── DATASET EXTRACT ──

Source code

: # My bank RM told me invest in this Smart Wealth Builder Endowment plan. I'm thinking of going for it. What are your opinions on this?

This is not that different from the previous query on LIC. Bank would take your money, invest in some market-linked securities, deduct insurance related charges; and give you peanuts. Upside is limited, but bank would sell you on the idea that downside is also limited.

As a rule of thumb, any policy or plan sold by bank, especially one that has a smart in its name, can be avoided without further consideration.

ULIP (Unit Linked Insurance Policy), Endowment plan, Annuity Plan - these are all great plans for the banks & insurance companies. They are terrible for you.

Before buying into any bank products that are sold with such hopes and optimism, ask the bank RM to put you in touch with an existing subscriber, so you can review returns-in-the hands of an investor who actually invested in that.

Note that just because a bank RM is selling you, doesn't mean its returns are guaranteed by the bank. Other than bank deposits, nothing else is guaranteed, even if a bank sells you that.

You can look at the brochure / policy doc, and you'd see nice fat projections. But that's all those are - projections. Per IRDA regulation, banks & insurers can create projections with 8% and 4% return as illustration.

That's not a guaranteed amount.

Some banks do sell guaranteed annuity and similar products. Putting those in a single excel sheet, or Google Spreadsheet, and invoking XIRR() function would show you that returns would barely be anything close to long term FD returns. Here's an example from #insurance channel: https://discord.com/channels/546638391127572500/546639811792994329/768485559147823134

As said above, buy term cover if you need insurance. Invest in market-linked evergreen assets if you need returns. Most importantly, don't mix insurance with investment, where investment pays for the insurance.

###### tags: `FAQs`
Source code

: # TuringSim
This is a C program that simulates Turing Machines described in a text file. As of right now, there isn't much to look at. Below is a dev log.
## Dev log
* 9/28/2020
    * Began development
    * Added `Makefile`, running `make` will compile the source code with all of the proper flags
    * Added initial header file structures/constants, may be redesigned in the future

───

> _BRIEF_: Gather each line of the records holding the string "Added".

> _RESULT BELOW_:
    * Added `Makefile`, running `make` will compile the source code with all of the proper flags
    * Added initial header file structures/constants, may be redesigned in the future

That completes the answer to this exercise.